The development of efficient and low-cost solid-state hydrogen storage materials remains a significant challenge. Carbonaceous-based nanostructures supported with metal catalysts have shown promising results toward hydrogen storage. Here, we report on a facile one-pot synthesis of a novel three-dimensional (3D) reduced graphene oxide (rGO) and expanded graphite (EG) nanocomposite (NC) decorated with Pd nanoparticles (NPs) as hydrogen storage media. The effects of the electrochemically active surface area and surface oxygen groups of the as-synthesized Pd/rGO-EG on electrochemical hydrogen uptake and release were investigated in detail. For comparison, five Pd/rGO-EG NCs with rGO/EG mass ratios of 3:1, 2:1, 1:1, 1:2, and 1:3 were prepared.
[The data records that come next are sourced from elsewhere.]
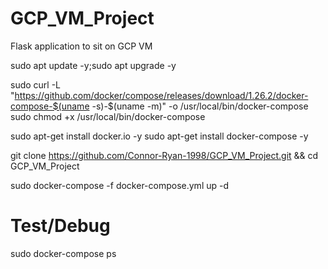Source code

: # GCP_VM_Project
Flask application to sit on GCP VM

sudo apt update -y;sudo apt upgrade -y

sudo curl -L "https://github.com/docker/compose/releases/download/1.26.2/docker-compose-$(uname
-s)-$(uname -m)" -o /usr/local/bin/docker-compose
sudo chmod +x /usr/local/bin/docker-compose

sudo apt-get install docker.io -y
sudo apt-get install docker-compose -y

git clone https://github.com/Connor-Ryan-1998/GCP_VM_Project.git && cd GCP_VM_Project

sudo docker-compose -f docker-compose.yml up -d 

# Test/Debug
sudo docker-compose ps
All the Pd/rGO-EG NCs exhibited a much higher hydrogen storage capacity than Pd/rGO and Pd/EG. Among them, Pd/rGO-EG(1:1) showed the highest hydrogen uptake and release (9850 mC cm–2 mg–1), which was over six- and twofold increase compared to Pd/rGO (1480 mC cm–2 mg–1) and Pd/EG (4290 mC cm–2 mg–1), respectively. The synergistic effects of the rGO-EG NC could be attributed to the formation of the 3D graphene-based structure, a minimal degree of sheet stacking, and homogeneous Pd NP dispersion. The formed Pd/rGO-EG NC possessed significant interfacial active sites, thereby greatly enhancing its performance for hydrogen uptake and release. The influence of the applied electrode potential on the formation of α-phase and β-phase nucleation in the as-synthesized materials was further investigated. The concepts and strategies discussed in this study contribute new avenues toward future carbon-based material designs for a sustainable hydrogen economy and energy applications.